### Problem requirements
When the string "Analyze" is part of a line below, that line should be copied.

=== Begin Enclosure ===

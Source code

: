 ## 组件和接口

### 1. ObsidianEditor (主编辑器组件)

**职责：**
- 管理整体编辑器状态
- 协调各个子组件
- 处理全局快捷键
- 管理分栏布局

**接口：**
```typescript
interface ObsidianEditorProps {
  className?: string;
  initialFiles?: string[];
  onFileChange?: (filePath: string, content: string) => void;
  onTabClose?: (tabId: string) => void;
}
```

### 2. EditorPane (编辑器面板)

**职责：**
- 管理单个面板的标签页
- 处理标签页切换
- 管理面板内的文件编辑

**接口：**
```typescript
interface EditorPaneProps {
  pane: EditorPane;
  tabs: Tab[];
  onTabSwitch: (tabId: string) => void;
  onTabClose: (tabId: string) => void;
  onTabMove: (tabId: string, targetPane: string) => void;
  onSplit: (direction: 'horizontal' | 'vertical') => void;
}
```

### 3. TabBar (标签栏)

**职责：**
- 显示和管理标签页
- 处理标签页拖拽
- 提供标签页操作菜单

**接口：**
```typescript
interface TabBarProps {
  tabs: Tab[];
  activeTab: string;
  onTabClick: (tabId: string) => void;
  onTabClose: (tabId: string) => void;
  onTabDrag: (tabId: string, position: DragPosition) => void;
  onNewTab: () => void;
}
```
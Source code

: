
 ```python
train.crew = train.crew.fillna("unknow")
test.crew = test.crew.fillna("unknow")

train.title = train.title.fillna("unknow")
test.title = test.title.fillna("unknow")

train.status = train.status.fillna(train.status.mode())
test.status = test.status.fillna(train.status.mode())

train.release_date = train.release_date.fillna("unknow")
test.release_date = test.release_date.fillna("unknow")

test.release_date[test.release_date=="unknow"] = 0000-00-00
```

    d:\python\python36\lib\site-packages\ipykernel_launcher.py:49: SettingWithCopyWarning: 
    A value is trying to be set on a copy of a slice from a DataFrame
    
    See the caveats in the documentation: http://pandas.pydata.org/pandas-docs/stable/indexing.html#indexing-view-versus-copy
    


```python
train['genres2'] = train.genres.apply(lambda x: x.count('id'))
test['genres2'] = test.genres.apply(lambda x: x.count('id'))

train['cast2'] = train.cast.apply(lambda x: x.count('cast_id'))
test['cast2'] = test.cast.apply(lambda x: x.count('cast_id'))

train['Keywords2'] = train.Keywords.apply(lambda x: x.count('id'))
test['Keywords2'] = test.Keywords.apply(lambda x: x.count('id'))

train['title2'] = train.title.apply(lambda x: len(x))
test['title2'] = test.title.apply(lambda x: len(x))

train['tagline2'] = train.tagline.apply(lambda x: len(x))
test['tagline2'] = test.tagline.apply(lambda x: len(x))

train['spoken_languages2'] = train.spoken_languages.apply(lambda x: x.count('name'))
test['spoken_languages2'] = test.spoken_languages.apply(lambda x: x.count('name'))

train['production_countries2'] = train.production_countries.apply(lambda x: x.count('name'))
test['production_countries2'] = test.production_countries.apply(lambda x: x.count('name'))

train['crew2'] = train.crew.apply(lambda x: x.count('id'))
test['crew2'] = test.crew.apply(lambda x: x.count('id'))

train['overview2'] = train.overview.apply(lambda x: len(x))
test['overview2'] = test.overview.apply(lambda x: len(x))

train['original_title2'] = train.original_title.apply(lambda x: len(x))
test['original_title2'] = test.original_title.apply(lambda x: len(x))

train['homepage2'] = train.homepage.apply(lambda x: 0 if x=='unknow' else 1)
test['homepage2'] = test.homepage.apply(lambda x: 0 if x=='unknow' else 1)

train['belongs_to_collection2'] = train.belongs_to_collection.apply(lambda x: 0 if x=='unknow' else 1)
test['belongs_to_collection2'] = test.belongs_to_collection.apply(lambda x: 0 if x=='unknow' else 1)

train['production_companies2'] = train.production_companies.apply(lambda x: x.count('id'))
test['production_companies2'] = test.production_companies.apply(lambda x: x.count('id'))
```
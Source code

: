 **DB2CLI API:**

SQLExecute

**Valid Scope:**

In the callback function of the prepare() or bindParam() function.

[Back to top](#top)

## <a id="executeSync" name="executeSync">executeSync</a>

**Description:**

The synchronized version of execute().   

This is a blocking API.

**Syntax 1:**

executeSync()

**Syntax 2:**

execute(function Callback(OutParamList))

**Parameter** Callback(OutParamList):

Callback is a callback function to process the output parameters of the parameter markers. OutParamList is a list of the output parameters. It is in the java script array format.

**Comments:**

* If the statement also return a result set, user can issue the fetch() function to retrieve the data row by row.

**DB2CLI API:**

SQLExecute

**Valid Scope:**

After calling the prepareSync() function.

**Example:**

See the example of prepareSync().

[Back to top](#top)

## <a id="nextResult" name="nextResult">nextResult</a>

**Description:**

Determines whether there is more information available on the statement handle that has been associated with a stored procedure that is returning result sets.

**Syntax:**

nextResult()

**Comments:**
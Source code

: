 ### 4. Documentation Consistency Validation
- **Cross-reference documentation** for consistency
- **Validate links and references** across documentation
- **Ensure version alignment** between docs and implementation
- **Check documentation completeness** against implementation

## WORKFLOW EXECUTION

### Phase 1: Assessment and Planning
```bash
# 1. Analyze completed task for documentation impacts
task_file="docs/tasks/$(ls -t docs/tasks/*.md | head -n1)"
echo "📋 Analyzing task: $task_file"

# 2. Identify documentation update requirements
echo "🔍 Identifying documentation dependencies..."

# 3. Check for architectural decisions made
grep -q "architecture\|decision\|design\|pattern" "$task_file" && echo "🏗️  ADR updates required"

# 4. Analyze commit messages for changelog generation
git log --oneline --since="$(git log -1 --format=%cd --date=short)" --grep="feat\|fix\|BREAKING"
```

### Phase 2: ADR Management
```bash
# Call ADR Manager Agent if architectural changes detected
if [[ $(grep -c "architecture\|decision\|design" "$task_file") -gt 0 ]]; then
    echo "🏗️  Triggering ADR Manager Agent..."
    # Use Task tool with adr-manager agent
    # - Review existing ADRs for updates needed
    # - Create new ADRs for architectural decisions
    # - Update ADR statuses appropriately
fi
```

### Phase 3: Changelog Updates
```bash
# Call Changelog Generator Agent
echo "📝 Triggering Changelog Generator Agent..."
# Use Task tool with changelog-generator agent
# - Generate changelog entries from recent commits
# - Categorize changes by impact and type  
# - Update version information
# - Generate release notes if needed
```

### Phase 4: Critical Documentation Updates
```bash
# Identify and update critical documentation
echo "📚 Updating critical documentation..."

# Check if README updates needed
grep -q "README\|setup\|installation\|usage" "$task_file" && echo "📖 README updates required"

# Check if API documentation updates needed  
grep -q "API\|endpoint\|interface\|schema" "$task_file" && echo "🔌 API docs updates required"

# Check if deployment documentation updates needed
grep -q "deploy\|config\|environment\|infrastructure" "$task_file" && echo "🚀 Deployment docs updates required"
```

=== End Enclosure ===

### Finished exercise
# 1. Analyze completed task for documentation impacts
# 4. Analyze commit messages for changelog generation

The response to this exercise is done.